コロナ禍で店舗数を急激に伸ばしてきた「唐揚げ専門店」の閉店が目立ってきた。タピオカブーム終えんの再来との指摘も出てきている。閉店の理由に迫る。
どのお店も金賞が受賞できる?行き過ぎたブーム
アークランドサービスが2014年に「からやま」、すかいらーくホールディングス <3197> が17年に「から好し」、ワタミが18年に「から揚げの天才」で参入、市場が一気に拡大。さらにコロナ禍でブームは加速した。
唐揚げ専門店の出店が加速した背景には、初期投資が低く参入しやすい点、比較的簡単においしい味を提供できる点、小さいスペースでも稼働可能という点などが挙げられる。コロナ禍でスーパーやコンビニの惣菜からシェアを奪って成長してきた。
日本唐揚協会が発表した店舗数は、全国で推定4379店舗(2022年4月現在)。1年で1256店舗増え(約40%増)、2012年の450店舗から10年で約10倍となったという。
しかし、アフターコロナで、デリバリーやテイクアウト需要が伸び悩めば停滞する可能性がある。
実際、外食の他業態に比べれば高い伸びではあるが、市場は確実にスローダウンしてきている。
マーケット調査会社の富士経済によると、から揚げ専門店市場は、コロナ前の2019年の約850億円で1,700店舗から、2020年には約1,050億円(24%増)で約2,300店(35%増)に急拡大。2021年には約1,200億円(14%増)で約3,100店(35%増)まで拡大した。2022年は8%増の1,300億円市場を予想している。
「からあげグランプリ」金賞受賞の企業が多い説
店舗が増え市場規模が大きくなり、「からあげグランプリ」の金賞受賞を実績として店頭に掲げるお店も目立つ。
だがこのグランプリには、参加したお店の多くが金賞を受賞しており、ネット上では「お金を払えば受賞できる」とはやし立てる声もある。
もちろんそんなことはないのだが、からあげグランプリにはさまざまな部門があり、それぞれで金賞が多数誕生しているのはたしかだ。
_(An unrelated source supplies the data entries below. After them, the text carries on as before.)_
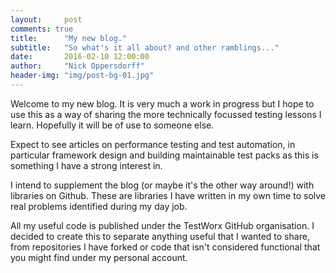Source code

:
 ```yaml
---
layout:     post
comments: true
title:      "My new blog."
subtitle:   "So what's it all about? and other ramblings..."
date:       2016-02-10 12:00:00
author:     "Nick Oppersdorff"
header-img: "img/post-bg-01.jpg"
---
```


<p>Welcome to my new blog. It is very much a work in progress but I hope to use this as a way of sharing the more technically focussed testing lessons I learn. Hopefully it will be of use to someone else.</p>

<p>Expect to see articles on performance testing and test automation, in particular framework design and building maintainable test packs as this is something I have a strong interest in.</p>

<p>I intend to supplement the blog (or maybe it's the other way around!) with libraries on Github. These are libraries I have written in my own time to solve real problems identified during my day job.</p>

<p>All my useful code is published under the TestWorx GitHub organisation.  I decided to create this to separate anything useful that I wanted to share, from repositories I have forked or code that isn't considered functional that you might find under my personal account.</p>
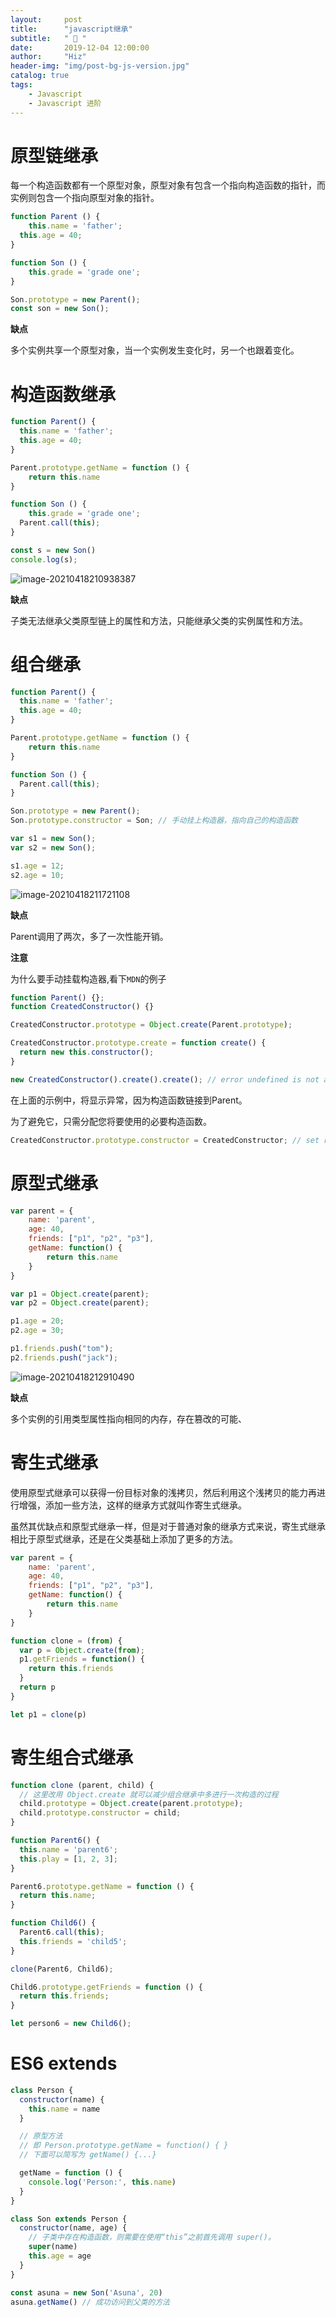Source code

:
 ```yaml
---
layout:     post
title:      "javascript继承"
subtitle:   " 🎯 "
date:       2019-12-04 12:00:00
author:     "Hiz"
header-img: "img/post-bg-js-version.jpg"
catalog: true
tags:
    - Javascript
    - Javascript 进阶
---
```


# 原型链继承

每一个构造函数都有一个原型对象，原型对象有包含一个指向构造函数的指针，而实例则包含一个指向原型对象的指针。

```javascript
function Parent () {
	this.name = 'father';
  this.age = 40;
}

function Son () {
	this.grade = 'grade one';
}

Son.prototype = new Parent();
const son = new Son();
```

**缺点**

多个实例共享一个原型对象，当一个实例发生变化时，另一个也跟着变化。

# 构造函数继承

```javascript
function Parent() {
  this.name = 'father';
  this.age = 40;
}

Parent.prototype.getName = function () {
    return this.name
}

function Son () {
	this.grade = 'grade one';
  Parent.call(this);
}

const s = new Son()
console.log(s);
```

![image-20210418210938387](https://gitee.com/inkkk0516/typora/raw/master/image-20210418210938387.png)

**缺点**

子类无法继承父类原型链上的属性和方法，只能继承父类的实例属性和方法。

# 组合继承

```javascript
function Parent() {
  this.name = 'father';
  this.age = 40;
}

Parent.prototype.getName = function () {
    return this.name
}

function Son () {
  Parent.call(this);
}

Son.prototype = new Parent();
Son.prototype.constructor = Son; // 手动挂上构造器，指向自己的构造函数

var s1 = new Son();
var s2 = new Son();

s1.age = 12;
s2.age = 10;
```

![image-20210418211721108](https://gitee.com/inkkk0516/typora/raw/master/image-20210418211721108.png)

**缺点**

Parent调用了两次，多了一次性能开销。

**注意**

为什么要手动挂载构造器,看下`MDN`的例子

```javascript
function Parent() {};
function CreatedConstructor() {}

CreatedConstructor.prototype = Object.create(Parent.prototype);

CreatedConstructor.prototype.create = function create() {
  return new this.constructor();
}

new CreatedConstructor().create().create(); // error undefined is not a function since constructor === Parent
```

在上面的示例中，将显示异常，因为构造函数链接到Parent。

为了避免它，只需分配您将要使用的必要构造函数。

```javascript
CreatedConstructor.prototype.constructor = CreatedConstructor; // set right constructor for further using
```

# 原型式继承

```javascript
var parent = {
    name: 'parent',
    age: 40,
    friends: ["p1", "p2", "p3"],
    getName: function() {
        return this.name
    }
}

var p1 = Object.create(parent);
var p2 = Object.create(parent);

p1.age = 20;
p2.age = 30;

p1.friends.push("tom");
p2.friends.push("jack");
```

![image-20210418212910490](https://gitee.com/inkkk0516/typora/raw/master/image-20210418212910490.png)

**缺点**

多个实例的引用类型属性指向相同的内存，存在篡改的可能、

 # 寄生式继承

使用原型式继承可以获得一份目标对象的浅拷贝，然后利用这个浅拷贝的能力再进行增强，添加一些方法，这样的继承方式就叫作寄生式继承。

虽然其优缺点和原型式继承一样，但是对于普通对象的继承方式来说，寄生式继承相比于原型式继承，还是在父类基础上添加了更多的方法。

```javascript
var parent = {
    name: 'parent',
    age: 40,
    friends: ["p1", "p2", "p3"],
    getName: function() {
        return this.name
    }
}

function clone = (from) {
  var p = Object.create(from);
  p1.getFriends = function() {
    return this.friends
  }
  return p
}

let p1 = clone(p)
```

# 寄生组合式继承

```javascript
function clone (parent, child) {
  // 这里改用 Object.create 就可以减少组合继承中多进行一次构造的过程
  child.prototype = Object.create(parent.prototype);
  child.prototype.constructor = child;
}

function Parent6() {
  this.name = 'parent6';
  this.play = [1, 2, 3];
}

Parent6.prototype.getName = function () {
  return this.name;
}

function Child6() {
  Parent6.call(this);
  this.friends = 'child5';
}

clone(Parent6, Child6);

Child6.prototype.getFriends = function () {
  return this.friends;
}

let person6 = new Child6();
```

# ES6 extends

```javascript
class Person {
  constructor(name) {
    this.name = name
  }

  // 原型方法
  // 即 Person.prototype.getName = function() { }
  // 下面可以简写为 getName() {...}

  getName = function () {
    console.log('Person:', this.name)
  }
}

class Son extends Person {
  constructor(name, age) {
    // 子类中存在构造函数，则需要在使用“this”之前首先调用 super()。
    super(name)
    this.age = age
  }
}

const asuna = new Son('Asuna', 20)
asuna.getName() // 成功访问到父类的方法
```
たとえば2022年4月に結果が発表された第13回からあげグランプリの結果は、エントリー総数136社、ノミネート(試食審査進出)82社で、最高金賞・金賞40社、特別賞18社だった。
エントリーした会社の3分の1、ノミネートされた会社の半分が金賞(最高金賞含む)をとっている。
さらに受賞した企業が多数出店すれば、各店舗が「金賞受賞」をうたうため、どうしても金賞受賞店が多く見えるという背景もあるだろう
ただこうした行き過ぎたブームにも陰りが見えてきた。
唐揚げブーム終えんの理由とは?
唐揚げ専門店市場は伸び率が鈍化しており、レッドオーシャンでの競争激化で収益悪化懸念から閉店する店舗も目立ってきた。閉店するのは基本的に売上、利益が上がらない店舗だ。
ワタミ <7522> が運営している「から揚げの天才」は、テリー伊藤がプロデュースするから揚げと卵焼きをウリに2018年11月に1号店を出店。コロナ禍の需要を取り込むために出店攻勢をかけた。2年7ヵ月後の21年7月に100店舗を達成。外食業界では100店舗達成の最速記録だった。
2021年9月末に110店に達したが、その後閉店が増え3月1日時点の店舗数は106店と減少している。
とんかつ専門店「かつや」を展開するアークランドサービスホールディングス <3085> は、「からやま」「からあげ縁」の2ブランドを展開している。2ブランドの3月末の店舗数は167店。12月末の177店舗から減少している。売上も鈍化傾向にある。「からやま」の2021年12月期売上高は0.2%増とわずかに伸びたが、8月以降12月までは前年同月比割れだった。
さらには原材料高の向かい風も吹く。原材料、燃料、物流チェーンのコスト高などインフレ、円安が店舗の収益を圧迫するだろう。鶏卵、油、パン粉なども値上げが続く。
もっとも、唐揚げは子どもから大人まで顧客層が幅広く、それこそ「嫌い」という人に出会わないほど人気といって差し支えないだろう。アフターコロナでも一定のテイクアウトとデリバリー需要は高水準が続く可能性も高い。
から揚げの天才では、から揚げにこだわらず弁当にも力を入れていく方針だ。今後も唐揚げ専門店の動向を見守りたい。